## WHAT YOU WILL DO
Search the records for the word "accepting". Copy every line where it appears.

Items from a data source:
_ _ _ _ _ _ _
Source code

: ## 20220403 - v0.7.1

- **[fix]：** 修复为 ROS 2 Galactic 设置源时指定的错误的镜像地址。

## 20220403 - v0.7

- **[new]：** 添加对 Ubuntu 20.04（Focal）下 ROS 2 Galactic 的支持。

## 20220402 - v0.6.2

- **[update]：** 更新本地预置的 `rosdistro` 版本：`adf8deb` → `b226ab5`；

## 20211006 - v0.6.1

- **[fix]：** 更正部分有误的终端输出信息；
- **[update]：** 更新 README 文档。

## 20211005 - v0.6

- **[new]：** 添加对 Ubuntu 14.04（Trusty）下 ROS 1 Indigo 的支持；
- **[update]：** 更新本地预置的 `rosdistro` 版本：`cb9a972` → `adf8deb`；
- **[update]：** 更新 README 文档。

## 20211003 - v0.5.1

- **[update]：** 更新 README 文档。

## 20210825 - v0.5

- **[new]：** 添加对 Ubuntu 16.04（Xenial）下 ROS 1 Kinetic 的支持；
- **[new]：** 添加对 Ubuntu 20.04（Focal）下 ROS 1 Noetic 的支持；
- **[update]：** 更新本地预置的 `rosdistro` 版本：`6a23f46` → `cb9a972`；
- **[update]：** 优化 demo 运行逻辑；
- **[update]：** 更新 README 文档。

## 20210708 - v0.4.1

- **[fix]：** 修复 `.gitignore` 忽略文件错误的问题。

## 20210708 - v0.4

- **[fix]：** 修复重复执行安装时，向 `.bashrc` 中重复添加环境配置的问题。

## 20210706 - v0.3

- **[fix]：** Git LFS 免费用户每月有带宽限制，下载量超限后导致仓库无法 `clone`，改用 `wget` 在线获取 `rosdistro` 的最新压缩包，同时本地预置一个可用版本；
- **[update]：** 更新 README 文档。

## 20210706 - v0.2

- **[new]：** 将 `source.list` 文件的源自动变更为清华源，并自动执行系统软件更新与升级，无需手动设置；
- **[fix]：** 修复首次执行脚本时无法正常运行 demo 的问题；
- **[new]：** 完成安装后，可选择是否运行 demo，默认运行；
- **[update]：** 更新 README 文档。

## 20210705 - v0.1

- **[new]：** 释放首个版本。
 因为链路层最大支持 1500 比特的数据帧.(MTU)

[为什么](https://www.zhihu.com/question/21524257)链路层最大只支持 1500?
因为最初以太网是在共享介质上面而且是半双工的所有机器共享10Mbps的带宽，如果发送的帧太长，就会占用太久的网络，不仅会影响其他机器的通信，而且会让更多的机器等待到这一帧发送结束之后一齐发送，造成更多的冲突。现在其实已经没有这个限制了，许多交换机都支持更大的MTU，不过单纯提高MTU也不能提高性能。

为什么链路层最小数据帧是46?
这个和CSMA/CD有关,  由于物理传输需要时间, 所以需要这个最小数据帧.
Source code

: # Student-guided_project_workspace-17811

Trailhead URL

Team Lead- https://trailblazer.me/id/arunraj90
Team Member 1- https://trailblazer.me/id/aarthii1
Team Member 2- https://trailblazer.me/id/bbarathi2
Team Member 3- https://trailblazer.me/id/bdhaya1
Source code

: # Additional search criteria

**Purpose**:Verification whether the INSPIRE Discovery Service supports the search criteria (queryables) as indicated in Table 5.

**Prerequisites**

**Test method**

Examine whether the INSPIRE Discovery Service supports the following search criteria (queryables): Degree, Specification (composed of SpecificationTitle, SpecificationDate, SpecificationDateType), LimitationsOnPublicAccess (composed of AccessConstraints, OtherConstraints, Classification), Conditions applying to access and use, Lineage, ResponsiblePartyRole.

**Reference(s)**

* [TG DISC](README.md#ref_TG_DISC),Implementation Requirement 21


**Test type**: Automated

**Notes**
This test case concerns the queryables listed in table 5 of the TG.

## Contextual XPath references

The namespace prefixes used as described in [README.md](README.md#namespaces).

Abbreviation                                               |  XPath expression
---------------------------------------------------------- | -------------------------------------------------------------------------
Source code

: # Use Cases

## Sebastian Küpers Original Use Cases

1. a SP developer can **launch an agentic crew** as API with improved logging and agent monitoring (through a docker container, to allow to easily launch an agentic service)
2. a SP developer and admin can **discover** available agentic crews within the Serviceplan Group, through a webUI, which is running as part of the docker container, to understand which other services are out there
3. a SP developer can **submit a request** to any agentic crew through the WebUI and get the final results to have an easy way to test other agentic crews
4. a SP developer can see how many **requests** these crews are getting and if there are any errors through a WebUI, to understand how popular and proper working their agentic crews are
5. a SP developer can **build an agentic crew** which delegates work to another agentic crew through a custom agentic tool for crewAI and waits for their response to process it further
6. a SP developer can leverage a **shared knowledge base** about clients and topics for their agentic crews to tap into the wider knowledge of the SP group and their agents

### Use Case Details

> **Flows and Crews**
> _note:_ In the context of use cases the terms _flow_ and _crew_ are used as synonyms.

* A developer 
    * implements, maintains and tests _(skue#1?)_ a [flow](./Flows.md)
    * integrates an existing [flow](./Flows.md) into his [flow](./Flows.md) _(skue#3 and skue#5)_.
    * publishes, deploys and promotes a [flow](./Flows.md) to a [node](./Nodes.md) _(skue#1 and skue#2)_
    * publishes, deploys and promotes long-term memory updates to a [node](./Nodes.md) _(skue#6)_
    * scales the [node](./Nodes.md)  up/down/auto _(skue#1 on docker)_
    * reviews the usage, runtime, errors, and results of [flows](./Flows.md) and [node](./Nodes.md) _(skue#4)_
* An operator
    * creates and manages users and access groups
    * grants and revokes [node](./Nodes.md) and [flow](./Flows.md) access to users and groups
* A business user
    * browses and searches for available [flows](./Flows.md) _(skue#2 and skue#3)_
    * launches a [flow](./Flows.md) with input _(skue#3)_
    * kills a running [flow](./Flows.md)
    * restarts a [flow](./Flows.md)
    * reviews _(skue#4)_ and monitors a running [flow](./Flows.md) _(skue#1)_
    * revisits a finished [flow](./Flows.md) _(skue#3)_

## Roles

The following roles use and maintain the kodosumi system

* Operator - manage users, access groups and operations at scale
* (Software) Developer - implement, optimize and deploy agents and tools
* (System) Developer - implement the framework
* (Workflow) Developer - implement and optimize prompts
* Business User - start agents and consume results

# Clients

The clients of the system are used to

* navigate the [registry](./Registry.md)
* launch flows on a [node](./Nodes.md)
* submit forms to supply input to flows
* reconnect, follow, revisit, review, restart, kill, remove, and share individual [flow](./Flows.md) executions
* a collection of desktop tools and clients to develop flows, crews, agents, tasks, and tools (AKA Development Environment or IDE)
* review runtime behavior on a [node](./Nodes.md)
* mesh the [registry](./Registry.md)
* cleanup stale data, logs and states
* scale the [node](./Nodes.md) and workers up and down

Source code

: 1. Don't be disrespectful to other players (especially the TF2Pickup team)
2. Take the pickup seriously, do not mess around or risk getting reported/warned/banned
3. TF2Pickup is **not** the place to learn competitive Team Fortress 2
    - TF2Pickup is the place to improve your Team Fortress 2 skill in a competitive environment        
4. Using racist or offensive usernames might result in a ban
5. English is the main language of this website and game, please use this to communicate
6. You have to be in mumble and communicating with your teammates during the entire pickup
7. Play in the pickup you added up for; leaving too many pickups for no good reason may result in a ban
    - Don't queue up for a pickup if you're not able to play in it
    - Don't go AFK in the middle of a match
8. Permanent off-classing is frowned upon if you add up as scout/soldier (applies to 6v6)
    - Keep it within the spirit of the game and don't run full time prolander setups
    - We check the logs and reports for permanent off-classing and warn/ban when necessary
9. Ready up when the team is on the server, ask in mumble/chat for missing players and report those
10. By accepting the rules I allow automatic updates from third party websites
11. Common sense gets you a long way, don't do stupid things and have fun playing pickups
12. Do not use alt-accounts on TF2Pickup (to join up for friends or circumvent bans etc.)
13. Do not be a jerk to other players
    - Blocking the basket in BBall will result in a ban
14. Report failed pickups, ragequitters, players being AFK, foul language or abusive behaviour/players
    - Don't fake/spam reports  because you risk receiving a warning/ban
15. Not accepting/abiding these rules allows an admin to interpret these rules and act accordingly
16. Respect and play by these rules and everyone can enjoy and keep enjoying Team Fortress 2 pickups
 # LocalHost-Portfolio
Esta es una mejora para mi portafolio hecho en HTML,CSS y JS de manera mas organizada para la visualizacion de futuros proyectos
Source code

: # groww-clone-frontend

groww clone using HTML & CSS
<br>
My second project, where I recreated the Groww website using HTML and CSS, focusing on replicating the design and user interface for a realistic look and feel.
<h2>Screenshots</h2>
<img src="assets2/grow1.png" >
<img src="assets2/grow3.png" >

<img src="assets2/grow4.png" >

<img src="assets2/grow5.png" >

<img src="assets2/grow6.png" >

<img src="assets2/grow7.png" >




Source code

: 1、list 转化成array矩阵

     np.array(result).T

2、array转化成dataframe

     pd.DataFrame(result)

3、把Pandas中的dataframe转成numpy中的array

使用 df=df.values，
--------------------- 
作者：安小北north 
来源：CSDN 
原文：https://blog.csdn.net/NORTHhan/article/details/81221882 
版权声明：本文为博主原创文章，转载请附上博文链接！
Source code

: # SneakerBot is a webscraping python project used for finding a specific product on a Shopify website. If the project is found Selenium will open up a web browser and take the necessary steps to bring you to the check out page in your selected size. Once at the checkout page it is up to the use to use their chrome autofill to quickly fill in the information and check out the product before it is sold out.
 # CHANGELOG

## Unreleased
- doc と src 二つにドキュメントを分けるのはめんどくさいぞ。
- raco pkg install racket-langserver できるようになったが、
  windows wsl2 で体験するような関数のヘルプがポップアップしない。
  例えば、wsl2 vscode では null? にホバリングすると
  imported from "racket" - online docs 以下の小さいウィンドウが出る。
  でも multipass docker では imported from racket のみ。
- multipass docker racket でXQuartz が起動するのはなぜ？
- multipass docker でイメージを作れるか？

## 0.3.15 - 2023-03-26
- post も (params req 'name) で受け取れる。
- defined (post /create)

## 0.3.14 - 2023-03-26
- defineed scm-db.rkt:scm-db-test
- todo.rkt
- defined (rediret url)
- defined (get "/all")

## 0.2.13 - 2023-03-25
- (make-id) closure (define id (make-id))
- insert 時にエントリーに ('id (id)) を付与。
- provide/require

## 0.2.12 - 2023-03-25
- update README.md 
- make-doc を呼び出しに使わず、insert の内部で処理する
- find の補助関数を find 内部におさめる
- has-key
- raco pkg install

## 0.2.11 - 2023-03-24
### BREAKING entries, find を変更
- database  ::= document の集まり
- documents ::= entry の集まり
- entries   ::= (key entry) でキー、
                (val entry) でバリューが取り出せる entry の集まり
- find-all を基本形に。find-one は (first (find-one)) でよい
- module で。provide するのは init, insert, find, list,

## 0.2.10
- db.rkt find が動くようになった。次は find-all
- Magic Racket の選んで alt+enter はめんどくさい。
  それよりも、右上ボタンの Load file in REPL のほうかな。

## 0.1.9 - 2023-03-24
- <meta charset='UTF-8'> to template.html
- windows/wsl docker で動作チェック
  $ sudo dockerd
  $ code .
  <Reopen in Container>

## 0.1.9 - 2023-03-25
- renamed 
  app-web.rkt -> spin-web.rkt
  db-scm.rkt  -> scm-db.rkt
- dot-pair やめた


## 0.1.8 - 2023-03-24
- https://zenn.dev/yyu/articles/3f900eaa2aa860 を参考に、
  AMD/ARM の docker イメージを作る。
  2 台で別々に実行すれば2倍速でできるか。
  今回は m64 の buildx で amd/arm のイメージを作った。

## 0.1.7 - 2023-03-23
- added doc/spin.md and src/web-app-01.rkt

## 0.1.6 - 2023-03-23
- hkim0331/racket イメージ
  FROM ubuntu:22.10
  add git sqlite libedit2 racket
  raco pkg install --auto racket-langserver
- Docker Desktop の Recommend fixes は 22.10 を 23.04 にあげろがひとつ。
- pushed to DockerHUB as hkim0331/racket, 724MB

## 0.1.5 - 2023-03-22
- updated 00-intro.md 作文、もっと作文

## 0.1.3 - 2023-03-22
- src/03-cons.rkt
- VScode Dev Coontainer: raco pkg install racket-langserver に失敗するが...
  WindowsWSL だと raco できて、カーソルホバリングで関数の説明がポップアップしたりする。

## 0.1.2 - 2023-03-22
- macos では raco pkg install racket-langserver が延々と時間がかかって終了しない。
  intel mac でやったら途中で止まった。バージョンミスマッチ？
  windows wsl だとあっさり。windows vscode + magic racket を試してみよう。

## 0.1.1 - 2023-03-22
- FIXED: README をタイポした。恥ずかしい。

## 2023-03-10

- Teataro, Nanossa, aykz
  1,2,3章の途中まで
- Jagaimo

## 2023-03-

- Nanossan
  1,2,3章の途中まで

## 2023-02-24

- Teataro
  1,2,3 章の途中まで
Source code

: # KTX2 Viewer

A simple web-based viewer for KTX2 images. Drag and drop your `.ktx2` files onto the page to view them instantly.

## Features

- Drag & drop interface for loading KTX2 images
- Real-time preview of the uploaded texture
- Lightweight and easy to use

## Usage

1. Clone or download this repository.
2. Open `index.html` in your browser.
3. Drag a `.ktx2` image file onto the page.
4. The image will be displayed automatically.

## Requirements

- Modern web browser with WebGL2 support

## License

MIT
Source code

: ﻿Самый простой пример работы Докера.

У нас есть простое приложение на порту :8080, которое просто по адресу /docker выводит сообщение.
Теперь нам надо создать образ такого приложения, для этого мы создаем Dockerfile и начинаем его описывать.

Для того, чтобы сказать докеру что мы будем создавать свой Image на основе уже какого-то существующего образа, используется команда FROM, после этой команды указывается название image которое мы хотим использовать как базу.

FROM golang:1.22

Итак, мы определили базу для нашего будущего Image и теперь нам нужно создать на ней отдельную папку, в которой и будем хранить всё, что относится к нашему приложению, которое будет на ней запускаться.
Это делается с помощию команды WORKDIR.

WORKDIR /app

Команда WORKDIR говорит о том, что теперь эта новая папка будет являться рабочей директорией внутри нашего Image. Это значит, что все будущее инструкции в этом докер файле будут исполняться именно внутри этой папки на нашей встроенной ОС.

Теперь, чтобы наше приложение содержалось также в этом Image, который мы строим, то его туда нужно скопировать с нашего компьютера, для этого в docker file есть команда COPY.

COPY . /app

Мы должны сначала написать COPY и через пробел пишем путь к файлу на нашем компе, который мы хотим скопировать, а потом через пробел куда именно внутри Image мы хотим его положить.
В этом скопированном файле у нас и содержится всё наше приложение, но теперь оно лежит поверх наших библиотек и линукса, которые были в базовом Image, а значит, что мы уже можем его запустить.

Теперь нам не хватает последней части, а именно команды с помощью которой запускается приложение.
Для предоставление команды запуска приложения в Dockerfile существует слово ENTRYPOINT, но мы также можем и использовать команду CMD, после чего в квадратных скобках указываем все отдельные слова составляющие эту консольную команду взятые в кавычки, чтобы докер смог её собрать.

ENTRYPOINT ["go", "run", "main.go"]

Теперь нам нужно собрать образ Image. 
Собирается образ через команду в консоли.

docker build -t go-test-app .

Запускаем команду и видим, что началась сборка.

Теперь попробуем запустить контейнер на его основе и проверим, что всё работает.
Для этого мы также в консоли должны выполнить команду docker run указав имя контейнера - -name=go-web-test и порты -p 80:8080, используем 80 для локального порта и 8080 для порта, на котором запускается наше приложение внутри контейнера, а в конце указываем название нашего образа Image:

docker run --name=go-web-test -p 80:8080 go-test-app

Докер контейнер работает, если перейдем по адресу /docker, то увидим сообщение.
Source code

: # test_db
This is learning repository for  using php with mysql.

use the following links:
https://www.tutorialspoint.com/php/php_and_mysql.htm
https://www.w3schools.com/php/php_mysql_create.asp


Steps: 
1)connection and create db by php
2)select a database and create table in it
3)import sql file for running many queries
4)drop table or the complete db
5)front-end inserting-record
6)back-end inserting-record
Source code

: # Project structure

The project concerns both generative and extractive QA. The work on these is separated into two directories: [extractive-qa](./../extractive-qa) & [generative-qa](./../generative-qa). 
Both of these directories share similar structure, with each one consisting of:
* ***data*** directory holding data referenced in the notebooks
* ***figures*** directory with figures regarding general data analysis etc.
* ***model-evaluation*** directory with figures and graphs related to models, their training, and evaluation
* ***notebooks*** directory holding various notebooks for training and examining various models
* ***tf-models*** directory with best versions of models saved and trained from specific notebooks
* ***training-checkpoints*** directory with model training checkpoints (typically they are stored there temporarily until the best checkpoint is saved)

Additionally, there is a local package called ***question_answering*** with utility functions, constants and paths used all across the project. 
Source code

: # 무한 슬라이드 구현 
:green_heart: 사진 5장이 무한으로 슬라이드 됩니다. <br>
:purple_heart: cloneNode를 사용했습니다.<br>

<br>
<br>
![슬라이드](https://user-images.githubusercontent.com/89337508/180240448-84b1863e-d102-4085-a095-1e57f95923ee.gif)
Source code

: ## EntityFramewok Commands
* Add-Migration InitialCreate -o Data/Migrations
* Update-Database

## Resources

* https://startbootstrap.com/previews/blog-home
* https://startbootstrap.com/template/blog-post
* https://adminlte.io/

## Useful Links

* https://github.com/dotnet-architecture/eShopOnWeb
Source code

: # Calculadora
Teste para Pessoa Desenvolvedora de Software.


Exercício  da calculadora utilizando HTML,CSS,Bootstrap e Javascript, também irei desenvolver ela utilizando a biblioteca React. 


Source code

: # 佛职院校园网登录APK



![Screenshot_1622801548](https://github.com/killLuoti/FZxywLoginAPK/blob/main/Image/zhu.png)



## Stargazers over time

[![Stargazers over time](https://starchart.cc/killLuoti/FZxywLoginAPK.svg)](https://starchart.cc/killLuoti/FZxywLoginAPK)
_ _ _ _ _ _ _
## ANSWER BOX
10. By accepting the rules I allow automatic updates from third party websites
15. Not accepting/abiding these rules allows an admin to interpret these rules and act accordingly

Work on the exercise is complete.